The first convincing therapeutic effect from gene transfer occurred with X-
linked severe combined immunodeficiency disease (SCID), which results from
mutations in the gene (IL2RG) encoding the γc subunit of a cytokine receptor
required for normal development of T and NK cells (Chap. 310). Affected infants
present in the first few months of life with overwhelming infections and/or failure
to thrive. In this disorder, it was recognized that the transduced cells, even if few
in number, would have a proliferative advantage compared to the non-transduced
cells, which lack receptors for the cytokines required for lymphocyte development
and maturation. Complete reconstitution of the immune system, including
documented responses to standard childhood vaccinations, clearing of infections,
and remarkable gains in growth occurred in most of the treated children. However,
two developed a syndrome similar to T cell acute lymphocytic leukemia, with
splenomegaly, rising white counts, and the emergence of a single clone of T cells.
In these children, the retroviral vector had integrated within a gene, LMO-2 (LIM
only-2), which encodes a component of a transcription factor complex involved in
hematopoietic development. Insertion of the retroviral long terminal repeat is
thought to increase the expression of LMO-2.
The X-linked SCID studies were a watershed event in the evolution of gene
therapy. They demonstrated conclusively that gene therapy could cure disease; of
the 16 infants eventually treated in these trials, 15 achieved correction of the
immunodeficiency disorder. Unfortunately, 3 later developed a leukemia-like
disorder, but 12 are alive and free of complications at time periods ranging up to 7
years after initial treatment. These studies also demonstrated that insertional
mutagenesis leading to cancer was more than a hypothetical possibility. As a result
of the experience in these trials, all protocols using integrating vectors in
hematopoietic cells must include a plan for monitoring sites of insertion and clonal
proliferation. Strategies to overcome this complication have included employing a
"suicide" gene cassette in the vector, so that errant clones can be quickly ablated;
or using "insulator" elements in the cassette, which can limit the activation of
genes surrounding the insertion site.
More clear-cut success has been achieved in a gene therapy trial for another
form of SCID, adenosine deaminase (ADA) deficiency (Chap. 310). ADA-SCID
is clinically similar to X-linked SCID, although it can be treated by enzyme
replacement therapy with a pegylated form of the enzyme (PEG-ADA), which
leads to immune reconstitution but not always to normal T cell counts. Enzyme
replacement therapy is expensive (annual costs: $200,000–$300,000 in U.S.

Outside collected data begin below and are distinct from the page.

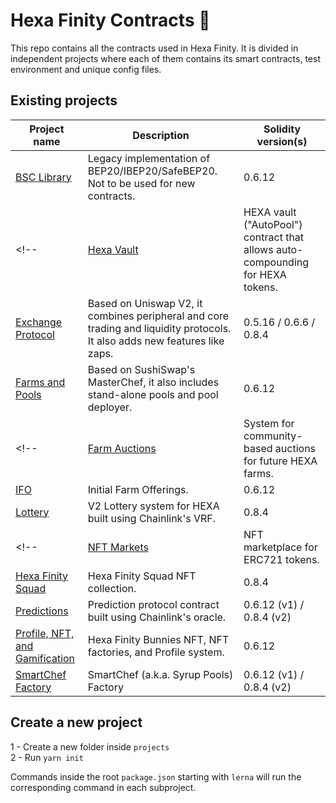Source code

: # Hexa Finity Contracts 🥞

This repo contains all the contracts used in Hexa Finity. It is divided in independent projects where each of them contains its smart contracts, test environment and unique config files.

## Existing projects

| Project name                                                          | Description                                                                                                                | Solidity version(s)      |
| --------------------------------------------------------------------- | -------------------------------------------------------------------------------------------------------------------------- | ------------------------ |
| [BSC Library](./projects/bsc-library)                                 | Legacy implementation of BEP20/IBEP20/SafeBEP20. Not to be used for new contracts.                                         | 0.6.12                   |
<!-- | [Hexa Vault](./projects/hexa-vault)                                   | HEXA vault ("AutoPool") contract that allows auto-compounding for HEXA tokens.                                             | 0.6.12                   | -->
| [Exchange Protocol](./projects/exchange-protocol)                     | Based on Uniswap V2, it combines peripheral and core trading and liquidity protocols. It also adds new features like zaps. | 0.5.16 / 0.6.6 / 0.8.4   |
| [Farms and Pools](./projects/farms-pools)                             | Based on SushiSwap's MasterChef, it also includes stand-alone pools and pool deployer.                                     | 0.6.12                   |
<!-- | [Farm Auctions](./projects/farm-auctions)                             | System for community-based auctions for future HEXA farms.                                                                 | 0.8.4                    |
| [IFO](./projects/ifo)                                                 | Initial Farm Offerings.                                                                                                    | 0.6.12                   | -->
| [Lottery](./projects/lottery)                                         | V2 Lottery system for HEXA built using Chainlink's VRF.                                                                    | 0.8.4                    |
<!-- | [NFT Markets](./projects/nft-markets)                                 | NFT marketplace for ERC721 tokens.                                                                                         | 0.8.4                    |
| [Hexa Finity Squad](./projects/hexa-finity-squad)                     | Hexa Finity Squad NFT collection.                                                                                          | 0.8.4                    |
| [Predictions](./projects/predictions)                                 | Prediction protocol contract built using Chainlink's oracle.                                                               | 0.6.12 (v1) / 0.8.4 (v2) |
| [Profile, NFT, and Gamification](./projects/profile-nft-gamification) | Hexa Finity Bunnies NFT, NFT factories, and Profile system.                                                                | 0.6.12                   |
| [SmartChef Factory](./projects/smartchef)                             | SmartChef (a.k.a. Syrup Pools) Factory                                                                                     | 0.6.12 (v1) / 0.8.4 (v2) | -->

## Create a new project

1 - Create a new folder inside `projects` <br/>
2 - Run `yarn init`

Commands inside the root `package.json` starting with `lerna` will run the corresponding command in each subproject.
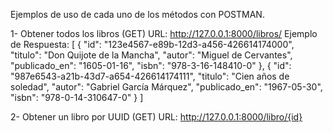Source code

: Ejemplos de uso de cada uno de los métodos con POSTMAN.

1- Obtener todos los libros (GET)
URL: http://127.0.0.1:8000/libros/
Ejemplo de Respuesta: [
  {
    "id": "123e4567-e89b-12d3-a456-426614174000",
    "titulo": "Don Quijote de la Mancha",
    "autor": "Miguel de Cervantes",
    "publicado_en": "1605-01-16",
    "isbn": "978-3-16-148410-0"
  },
  {
    "id": "987e6543-a21b-43d7-a654-426614174111",
    "titulo": "Cien años de soledad",
    "autor": "Gabriel García Márquez",
    "publicado_en": "1967-05-30",
    "isbn": "978-0-14-310647-0"
  }
]

2- Obtener un libro por UUID (GET)
URL: http://127.0.0.1:8000/libro/{id}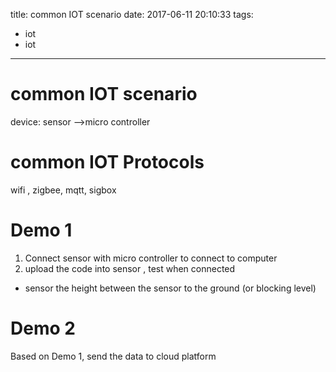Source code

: title: common IOT scenario
date: 2017-06-11 20:10:33
tags:
- iot
- iot
---

# common IOT scenario
device: sensor -->micro controller

# common IOT Protocols

wifi , zigbee, mqtt, sigbox


# Demo 1

1. Connect sensor with micro controller to connect to computer
2. upload the code into sensor , test when connected
 * sensor the height between the sensor to the ground (or blocking level)

 # Demo 2

 Based on Demo 1,  send the data to cloud platform
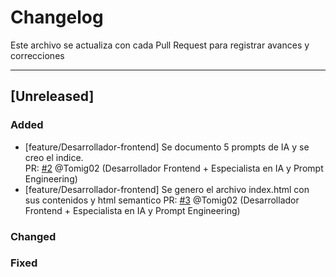 # Changelog

Este archivo se actualiza con cada Pull Request para registrar avances y correcciones

---

## [Unreleased]

### Added 
- [feature/Desarrollador-frontend] Se documento 5 prompts de IA y se creo el indice.  
PR: [#2](https://github.com/Thallys8/turismo-buenos-aires/pull/2) @Tomig02 (Desarrollador Frontend + Especialista en IA y Prompt Engineering)
- [feature/Desarrollador-frontend] Se genero el archivo index.html con sus contenidos y html semantico
PR: [#3](https://github.com/Thallys8/turismo-buenos-aires/pull/3) @Tomig02 (Desarrollador Frontend + Especialista en IA y Prompt Engineering)

### Changed 

### Fixed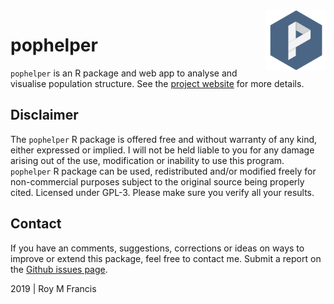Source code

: <img src="man/figures/logo.png" align="right" width="96" height="96">

# pophelper

`pophelper` is an R package and web app to analyse and visualise population structure. See the [project website](http://royfrancis.github.io/pophelper/articles/index.html) for more details.

## Disclaimer

The `pophelper` R package is offered free and without warranty of any kind, either expressed or implied. I will not be held liable to you for any damage arising out of the use, modification or inability to use this program. `pophelper` R package can be used, redistributed and/or modified freely for non-commercial purposes subject to the original source being properly cited. Licensed under GPL-3. Please make sure you verify all your results.  

## Contact

If you have an comments, suggestions, corrections or ideas on ways to improve or extend this package, feel free to contact me. Submit a report on the [Github issues page](https://github.com/royfrancis/pophelper/issues).  

2019 | Roy M Francis  
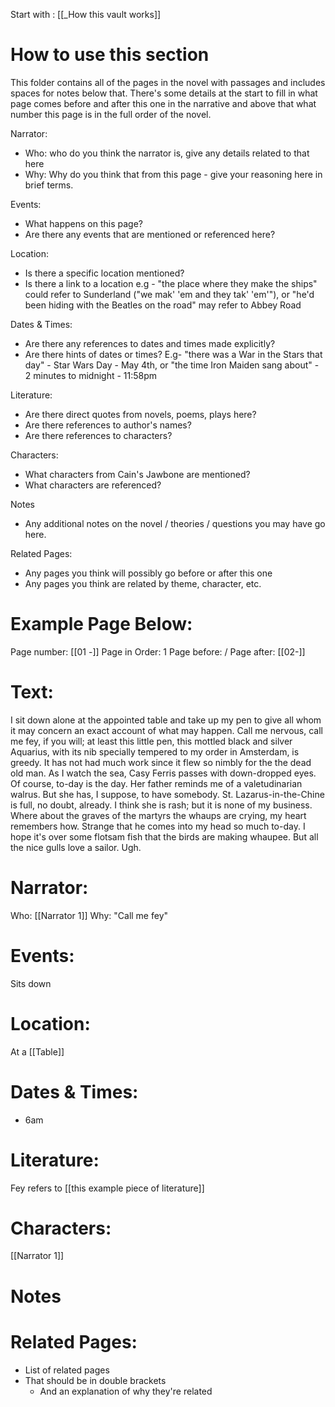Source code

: Start with : [[_How this vault works]]

# How to use this section

This folder contains all of the pages in the novel with passages and includes spaces for notes below that.
There's some details at the start to fill in what page comes before and after this one in the narrative and above that what number this page is in the full order of the novel. 

Narrator:
 - Who: who do you think the narrator is, give any details related to that here
 - Why: Why do you think that from this page - give your reasoning here in brief terms.
 
 Events:
 - What happens on this page?
 - Are there any events that are mentioned or referenced here?

Location:
- Is there a specific location mentioned?
- Is there a link to a location e.g - "the place where they make the ships" could refer to Sunderland ("we mak' 'em and they tak' 'em'"), or "he'd been hiding with the Beatles on the road" may refer to Abbey Road

Dates & Times:
- Are there any references to dates and times made explicitly?
- Are there hints of dates or times? E.g- "there was a War in the Stars that day" - Star Wars Day - May 4th, or "the time Iron Maiden sang about" - 2 minutes to midnight - 11:58pm

Literature:
- Are there direct quotes from novels, poems, plays here? 
- Are there references to author's names?
- Are there references to characters?

Characters:
- What characters from Cain's Jawbone are mentioned?
- What characters are referenced?

Notes
- Any additional notes on the novel / theories / questions you may have go here.

Related Pages:
- Any pages you think will possibly go before or after this one
- Any pages you think are related by theme, character, etc.


# Example Page Below:

Page number: [[01 -]]
Page in Order: 1
Page before: /
Page after: [[02-]]

# Text:
I sit down alone at the appointed table and take up my pen to give all whom it may concern an exact account of what may happen. Call me nervous, call me fey, if you will; at least this little pen, this mottled black and silver Aquarius, with its nib specially tempered to my order in Amsterdam, is greedy. It has not had much work since it flew so nimbly for the the dead old man. As I watch the sea, Casy Ferris passes with down-dropped eyes. Of course, to-day is the day. Her father reminds me of a valetudinarian walrus. But she has, I suppose, to have somebody. St. Lazarus-in-the-Chine is full, no doubt, already. I think she is rash; but it is none of my business. Where about the graves of the martyrs the whaups are crying, my heart remembers how. Strange that he comes into my head so much to-day. I hope it's over some flotsam fish that the birds are making whaupee. But all the nice gulls love a sailor. Ugh.

# Narrator:
Who: [[Narrator 1]]
Why: "Call me fey"

# Events:
Sits down

# Location:
At a [[Table]]
# Dates & Times:
- 6am

# Literature:
Fey refers to [[this example piece of literature]]

# Characters:
[[Narrator 1]]

# Notes

# Related Pages:
- List of related pages
- That should be in double brackets
	- And an explanation of why they're related
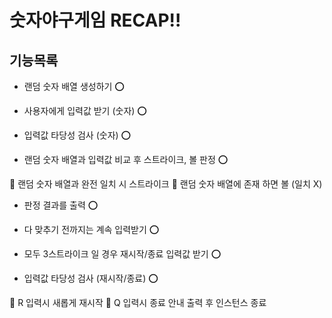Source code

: # 숫자야구게임 RECAP!!

## 기능목록

- 랜덤 숫자 배열 생성하기 ⭕️

- 사용자에게 입력값 받기 (숫자) ⭕️

- 입력값 타당성 검사 (숫자) ⭕️

- 랜덤 숫자 배열과 입력값 비교 후 스트라이크, 볼 판정 ⭕️

🚨 랜덤 숫자 배열과 완전 일치 시 스트라이크
🚨 랜덤 숫자 배열에 존재 하면 볼 (일치 X)

- 판정 결과를 출력 ⭕️

- 다 맞추기 전까지는 계속 입력받기 ⭕️

- 모두 3스트라이크 일 경우 재시작/종료 입력값 받기 ⭕️

- 입력값 타당성 검사 (재시작/종료) ⭕️

🚨 R 입력시 새롭게 재시작
🚨 Q 입력시 종료 안내 출력 후 인스턴스 종료
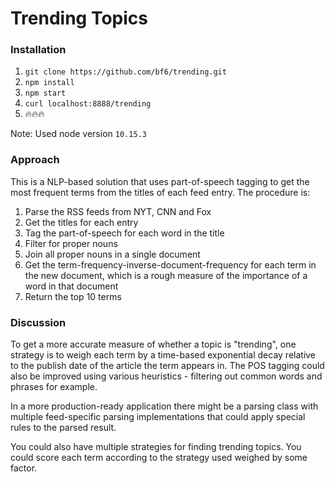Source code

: # Trending Topics

### Installation
1. `git clone https://github.com/bf6/trending.git`
2. `npm install`
3. `npm start`
4. `curl localhost:8888/trending`
4. 🔥🔥🔥

Note: Used node version `10.15.3`

### Approach

This is a NLP-based solution that uses part-of-speech tagging to get the most frequent terms from the titles of each feed entry. The procedure is:

1. Parse the RSS feeds from NYT, CNN and Fox
2. Get the titles for each entry
3. Tag the part-of-speech for each word in the title
4. Filter for proper nouns
5. Join all proper nouns in a single document
6. Get the term-frequency-inverse-document-frequency for each term in the new document, which is a rough measure of the importance of a word in that document
7. Return the top 10 terms

### Discussion

To get a more accurate measure of whether a topic is "trending", one strategy is to weigh each term by a time-based exponential decay relative to the publish date of the article the term appears in. The POS tagging could also be improved using various heuristics - filtering out common words and phrases for example.

In a more production-ready application there might be a parsing class with multiple feed-specific parsing implementations that could apply special rules to the parsed result.

You could also have multiple strategies for finding trending topics. You could score each term according to the strategy used weighed by some factor. 
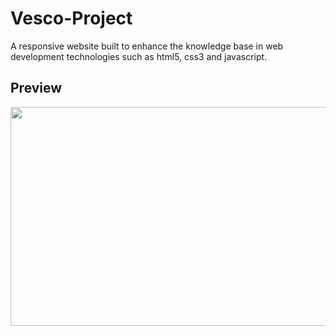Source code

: # Vesco-Project
A responsive website built to enhance the knowledge base in web development technologies such as html5, css3 and javascript.

## Preview
<img src="https://github.com/douglasbrandao21/vesco/blob/master/vesco/img/preview.jpg" width="550" height="350" /> 
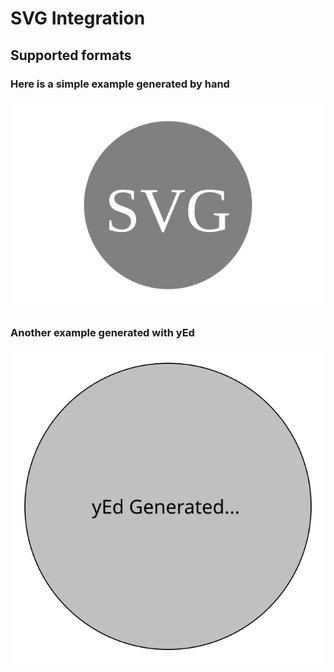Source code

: # SVG Integration


## Supported formats

### Here is a simple example generated by hand


![Simple](simple.svg)
### Another example generated with yEd
![yEd](yed.svg)





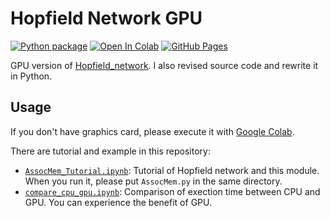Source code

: # Hopfield Network GPU

[![Python package](https://github.com/skrbcr/Hopfield_network_gpu/actions/workflows/python-package.yml/badge.svg)](https://github.com/skrbcr/Hopfield_network_gpu/actions/workflows/python-package.yml)
[![Open In Colab](https://colab.research.google.com/assets/colab-badge.svg)](https://colab.research.google.com/github/skrbcr/Hopfield_network_gpu/blob/main/Hopfield_Tutorial.ipynb)
[![GitHub Pages](https://img.shields.io/badge/docs-GitHub%20Pages-blue?style=flat-square&logo=github)](https://skrbcr.github.io/Hopfield_network_gpu/)

GPU version of [Hopfield_network](https://github.com/skrbcr/Hopfield_network). I also revised source code and rewrite it in Python.

## Usage

If you don't have graphics card, please execute it with [Google Colab](https://colab.research.google.com/).

There are tutorial and example in this repository:

- [`AssocMem_Tutorial.ipynb`](https://colab.research.google.com/github/skrbcr/Hopfield_network_gpu/blob/main/Hopfield_Tutorial.ipynb): Tutorial of Hopfield network and this module. When you run it, please put `AssocMem.py` in the same directory.
- [`compare_cpu_gpu.ipynb`](https://colab.research.google.com/github/skrbcr/Hopfield_network_gpu/blob/main/compare_cpu_gpu.ipynb): Comparison of exection time between CPU and GPU. You can experience the benefit of GPU.

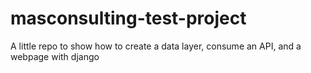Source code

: # masconsulting-test-project
A little repo to show how to create a data layer, consume an API, and a webpage with django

dollars). Gene therapy protocols have evolved to include the use of HSCs rather
than T cells as the target for transduction; discontinuation of PEG-ADA at the
time of vector infusion, so that the transduced cells have a proliferative advantage
over the non-transduced; and the use of a mild conditioning regimen to facilitate
engraftment of the transduced cells. There have been no complications in the six
children treated on this protocol, with a median follow-up of >4 years. Based on
current data, the efficacy of gene transfer for ADA-SCID is convincing, but longer
term follow-up will be required to determine whether this approach is sufficiently
safe to be routinely recommended as an alternative to PEG-ADA.
Other diseases likely to be amenable to transduction of HSCs include
Wiskott-Aldrich syndrome (trials underway), chronic granulomatous disease,
sickle cell disease, and thalassemia.